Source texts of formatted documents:
● ● ● ● ●

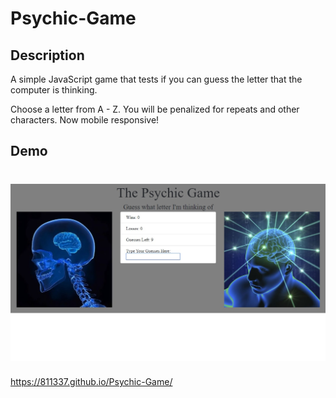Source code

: # Psychic-Game


## Description
A simple JavaScript game that tests if you can guess the letter that the computer is thinking.

Choose a letter from A - Z. You will be penalized for repeats and other characters. Now mobile responsive!

## Demo

# ![screenshot](assets/images/screenshot.jpg)

https://811337.github.io/Psychic-Game/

● ● ● ● ●

Problem description: Give all the lines above again, character for character, without pictures.

Answer space:
Source code

: # Psychic-Game


## Description
A simple JavaScript game that tests if you can guess the letter that the computer is thinking.

Choose a letter from A - Z. You will be penalized for repeats and other characters. Now mobile responsive!

## Demo

# ![screenshot](assets/images/screenshot.jpg)

https://811337.github.io/Psychic-Game/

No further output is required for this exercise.